→ ABOUT THIS TASK
Tally every line in the entries below that holds "统计周期", then give only the total.

→ DATA FOR REVIEW
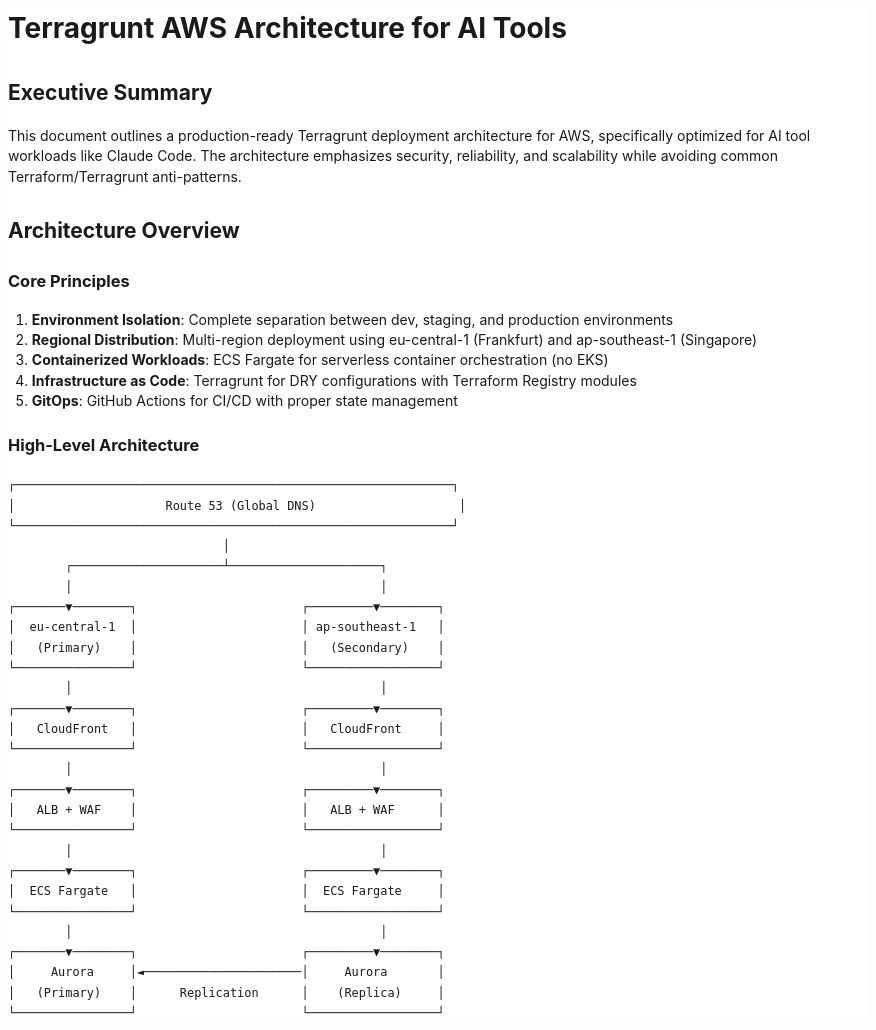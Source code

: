 # Terragrunt AWS Architecture for AI Tools

## Executive Summary

This document outlines a production-ready Terragrunt deployment architecture for AWS, specifically optimized for AI tool workloads like Claude Code. The architecture emphasizes security, reliability, and scalability while avoiding common Terraform/Terragrunt anti-patterns.

## Architecture Overview

### Core Principles

1. **Environment Isolation**: Complete separation between dev, staging, and production environments
2. **Regional Distribution**: Multi-region deployment using eu-central-1 (Frankfurt) and ap-southeast-1 (Singapore)
3. **Containerized Workloads**: ECS Fargate for serverless container orchestration (no EKS)
4. **Infrastructure as Code**: Terragrunt for DRY configurations with Terraform Registry modules
5. **GitOps**: GitHub Actions for CI/CD with proper state management

### High-Level Architecture

```
┌─────────────────────────────────────────────────────────────┐
│                     Route 53 (Global DNS)                    │
└─────────────────────────────────────────────────────────────┘
                              │
        ┌─────────────────────┴─────────────────────┐
        │                                           │
┌───────▼────────┐                       ┌─────────▼────────┐
│  eu-central-1  │                       │ ap-southeast-1   │
│   (Primary)    │                       │   (Secondary)    │
└────────────────┘                       └──────────────────┘
        │                                           │
┌───────▼────────┐                       ┌─────────▼────────┐
│   CloudFront   │                       │   CloudFront     │
└────────────────┘                       └──────────────────┘
        │                                           │
┌───────▼────────┐                       ┌─────────▼────────┐
│   ALB + WAF    │                       │   ALB + WAF      │
└────────────────┘                       └──────────────────┘
        │                                           │
┌───────▼────────┐                       ┌─────────▼────────┐
│  ECS Fargate   │                       │  ECS Fargate     │
└────────────────┘                       └──────────────────┘
        │                                           │
┌───────▼────────┐                       ┌─────────▼────────┐
│     Aurora     │◄──────────────────────│     Aurora       │
│   (Primary)    │      Replication      │    (Replica)     │
└────────────────┘                       └──────────────────┘
```
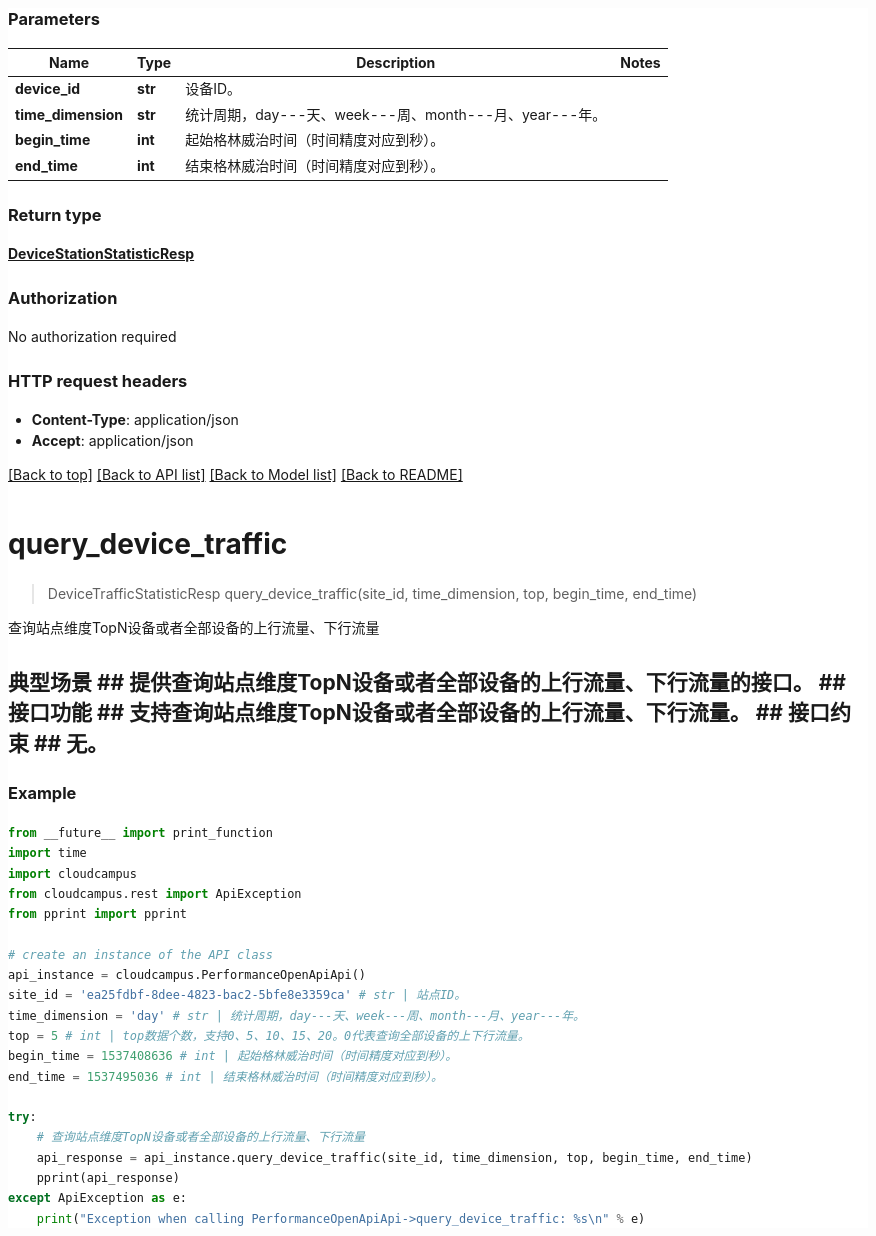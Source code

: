 ### Parameters

Name | Type | Description  | Notes
------------- | ------------- | ------------- | -------------
 **device_id** | **str**| 设备ID。 | 
 **time_dimension** | **str**| 统计周期，day---天、week---周、month---月、year---年。 | 
 **begin_time** | **int**| 起始格林威治时间（时间精度对应到秒）。 | 
 **end_time** | **int**| 结束格林威治时间（时间精度对应到秒）。 | 

### Return type

[**DeviceStationStatisticResp**](DeviceStationStatisticResp.md)

### Authorization

No authorization required

### HTTP request headers

 - **Content-Type**: application/json
 - **Accept**: application/json

[[Back to top]](#) [[Back to API list]](../README.md#documentation-for-api-endpoints) [[Back to Model list]](../README.md#documentation-for-models) [[Back to README]](../README.md)

# **query_device_traffic**
> DeviceTrafficStatisticResp query_device_traffic(site_id, time_dimension, top, begin_time, end_time)

查询站点维度TopN设备或者全部设备的上行流量、下行流量

## 典型场景 ##    提供查询站点维度TopN设备或者全部设备的上行流量、下行流量的接口。           ## 接口功能 ##    支持查询站点维度TopN设备或者全部设备的上行流量、下行流量。 ## 接口约束 ##    无。   

### Example 
```python
from __future__ import print_function
import time
import cloudcampus
from cloudcampus.rest import ApiException
from pprint import pprint

# create an instance of the API class
api_instance = cloudcampus.PerformanceOpenApiApi()
site_id = 'ea25fdbf-8dee-4823-bac2-5bfe8e3359ca' # str | 站点ID。
time_dimension = 'day' # str | 统计周期，day---天、week---周、month---月、year---年。
top = 5 # int | top数据个数，支持0、5、10、15、20。0代表查询全部设备的上下行流量。
begin_time = 1537408636 # int | 起始格林威治时间（时间精度对应到秒）。
end_time = 1537495036 # int | 结束格林威治时间（时间精度对应到秒）。

try: 
    # 查询站点维度TopN设备或者全部设备的上行流量、下行流量
    api_response = api_instance.query_device_traffic(site_id, time_dimension, top, begin_time, end_time)
    pprint(api_response)
except ApiException as e:
    print("Exception when calling PerformanceOpenApiApi->query_device_traffic: %s\n" % e)
```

→ RESULT FOR THIS EXERCISE
2